> _Required work_: Set down each line of the records once more, precisely, and omit the pictures.

> _Information provided_:

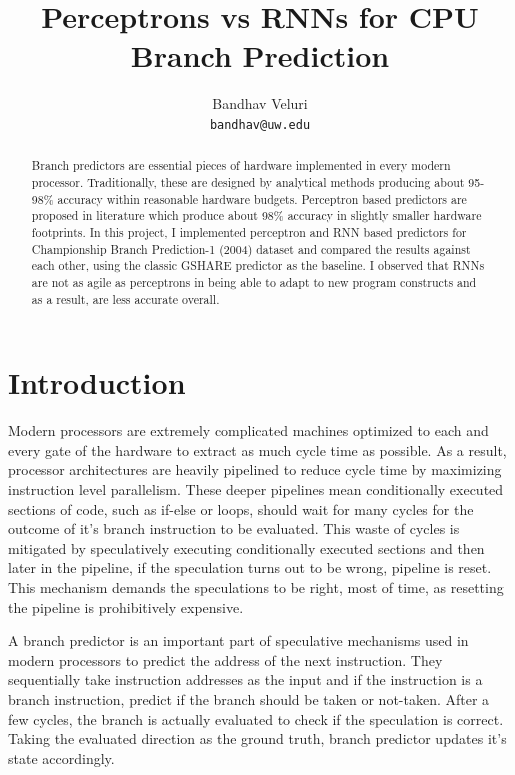 \documentclass{article}
\title{Perceptrons vs RNNs for CPU Branch Prediction}
\author{%
  Bandhav Veluri\\
  \texttt{bandhav@uw.edu} \\
}
\begin{document}

\maketitle

\begin{abstract}
Branch predictors are essential pieces of hardware implemented in every modern processor. Traditionally, these are designed by analytical methods producing about 95-98\% accuracy within reasonable hardware budgets. Perceptron based predictors are proposed in literature which produce about 98\% accuracy in slightly smaller hardware footprints. In this project, I implemented perceptron and RNN based predictors for Championship Branch Prediction-1 (2004) dataset and compared the results against each other, using the classic GSHARE predictor as the baseline. I observed that RNNs are not as agile as perceptrons in being able to adapt to new program constructs and as a result, are less accurate overall.
\end{abstract}

\section{Introduction}

Modern processors are extremely complicated machines optimized to each and every gate of the hardware to extract as much cycle time as possible. As a result, processor architectures are heavily pipelined to reduce cycle time by maximizing instruction level parallelism. These deeper pipelines mean conditionally executed sections of code, such as if-else or loops, should wait for many cycles for the outcome of it's branch instruction to be evaluated. This waste of cycles is mitigated by speculatively executing conditionally executed sections and then later in the pipeline, if the speculation turns out to be wrong, pipeline is reset. This mechanism demands the speculations to be right, most of time, as resetting the pipeline is prohibitively expensive.

A branch predictor is an important part of speculative mechanisms used in modern processors to predict the address of the next instruction. They sequentially take instruction addresses as the input and if the instruction is a branch instruction, predict if the branch should be taken or not-taken. After a few cycles, the branch is actually evaluated to check if the speculation is correct. Taking the evaluated direction as the ground truth, branch predictor updates it's state accordingly.
\end{document}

> _Written answer_:
 \documentclass{article}
\title{Perceptrons vs RNNs for CPU Branch Prediction}
\author{%
  Bandhav Veluri\\
  \texttt{bandhav@uw.edu} \\
}
\begin{document}

\maketitle

\begin{abstract}
Branch predictors are essential pieces of hardware implemented in every modern processor. Traditionally, these are designed by analytical methods producing about 95-98\% accuracy within reasonable hardware budgets. Perceptron based predictors are proposed in literature which produce about 98\% accuracy in slightly smaller hardware footprints. In this project, I implemented perceptron and RNN based predictors for Championship Branch Prediction-1 (2004) dataset and compared the results against each other, using the classic GSHARE predictor as the baseline. I observed that RNNs are not as agile as perceptrons in being able to adapt to new program constructs and as a result, are less accurate overall.
\end{abstract}

\section{Introduction}

Modern processors are extremely complicated machines optimized to each and every gate of the hardware to extract as much cycle time as possible. As a result, processor architectures are heavily pipelined to reduce cycle time by maximizing instruction level parallelism. These deeper pipelines mean conditionally executed sections of code, such as if-else or loops, should wait for many cycles for the outcome of it's branch instruction to be evaluated. This waste of cycles is mitigated by speculatively executing conditionally executed sections and then later in the pipeline, if the speculation turns out to be wrong, pipeline is reset. This mechanism demands the speculations to be right, most of time, as resetting the pipeline is prohibitively expensive.

A branch predictor is an important part of speculative mechanisms used in modern processors to predict the address of the next instruction. They sequentially take instruction addresses as the input and if the instruction is a branch instruction, predict if the branch should be taken or not-taken. After a few cycles, the branch is actually evaluated to check if the speculation is correct. Taking the evaluated direction as the ground truth, branch predictor updates it's state accordingly.
\end{document}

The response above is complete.